- [WORK INSTRUCTIONS]: Every entry below should be printed exactly, without its images.

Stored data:
-------------------------
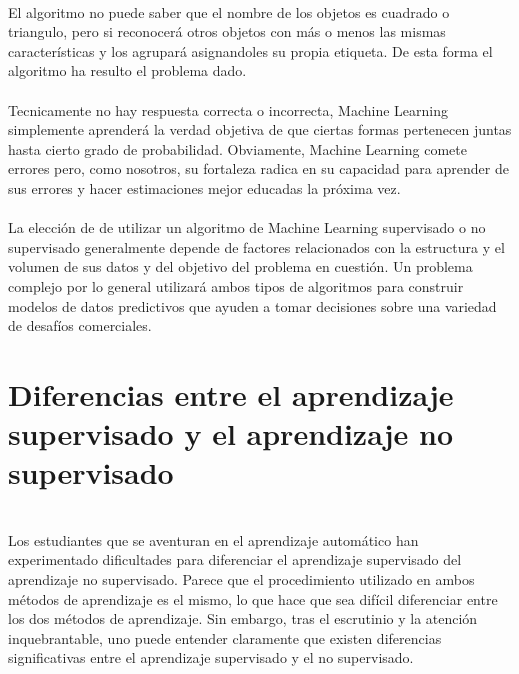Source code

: \documentclass[11pt,a4paper]{article}
\begin{document}
		\\El algoritmo no puede saber que el nombre de los objetos es cuadrado o triangulo, pero si reconocerá otros objetos con más o menos las mismas características y los agrupará asignandoles su propia etiqueta. De esta forma el algoritmo ha resulto el problema dado.\\

        \\Tecnicamente no hay respuesta correcta o incorrecta, Machine Learning simplemente aprenderá la verdad objetiva de que ciertas formas pertenecen juntas hasta cierto grado de probabilidad. Obviamente, Machine Learning comete errores pero, como nosotros, su fortaleza radica en su capacidad para aprender de sus errores y hacer estimaciones mejor educadas la próxima vez.\\

        \\La elección de de utilizar un algoritmo de Machine Learning supervisado o no supervisado generalmente depende de factores relacionados con la estructura y el volumen de sus datos y del objetivo del problema en cuestión. Un problema complejo por lo general utilizará ambos tipos de algoritmos para construir modelos de datos predictivos que ayuden a tomar decisiones sobre una variedad de desafíos comerciales.\\
		
		
		
		
		
		
		\newpage
		\section{Diferencias entre el aprendizaje supervisado y el aprendizaje no supervisado}
		
		\\Los estudiantes que se aventuran en el aprendizaje automático han experimentado dificultades para diferenciar el aprendizaje supervisado del aprendizaje no supervisado. Parece que el procedimiento utilizado en ambos métodos de aprendizaje es el mismo, lo que hace que sea difícil diferenciar entre los dos métodos de aprendizaje. Sin embargo, tras el escrutinio y la atención inquebrantable, uno puede entender claramente que existen diferencias significativas entre el aprendizaje supervisado y el no supervisado.\\
		
\end{document}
-------------------------
- [RESPONSE TO THIS TASK]:
Source code

: \documentclass[11pt,a4paper]{article}
\begin{document}
		\\El algoritmo no puede saber que el nombre de los objetos es cuadrado o triangulo, pero si reconocerá otros objetos con más o menos las mismas características y los agrupará asignandoles su propia etiqueta. De esta forma el algoritmo ha resulto el problema dado.\\

        \\Tecnicamente no hay respuesta correcta o incorrecta, Machine Learning simplemente aprenderá la verdad objetiva de que ciertas formas pertenecen juntas hasta cierto grado de probabilidad. Obviamente, Machine Learning comete errores pero, como nosotros, su fortaleza radica en su capacidad para aprender de sus errores y hacer estimaciones mejor educadas la próxima vez.\\

        \\La elección de de utilizar un algoritmo de Machine Learning supervisado o no supervisado generalmente depende de factores relacionados con la estructura y el volumen de sus datos y del objetivo del problema en cuestión. Un problema complejo por lo general utilizará ambos tipos de algoritmos para construir modelos de datos predictivos que ayuden a tomar decisiones sobre una variedad de desafíos comerciales.\\
		
		
		
		
		
		
		\newpage
		\section{Diferencias entre el aprendizaje supervisado y el aprendizaje no supervisado}
		
		\\Los estudiantes que se aventuran en el aprendizaje automático han experimentado dificultades para diferenciar el aprendizaje supervisado del aprendizaje no supervisado. Parece que el procedimiento utilizado en ambos métodos de aprendizaje es el mismo, lo que hace que sea difícil diferenciar entre los dos métodos de aprendizaje. Sin embargo, tras el escrutinio y la atención inquebrantable, uno puede entender claramente que existen diferencias significativas entre el aprendizaje supervisado y el no supervisado.\\
		
\end{document}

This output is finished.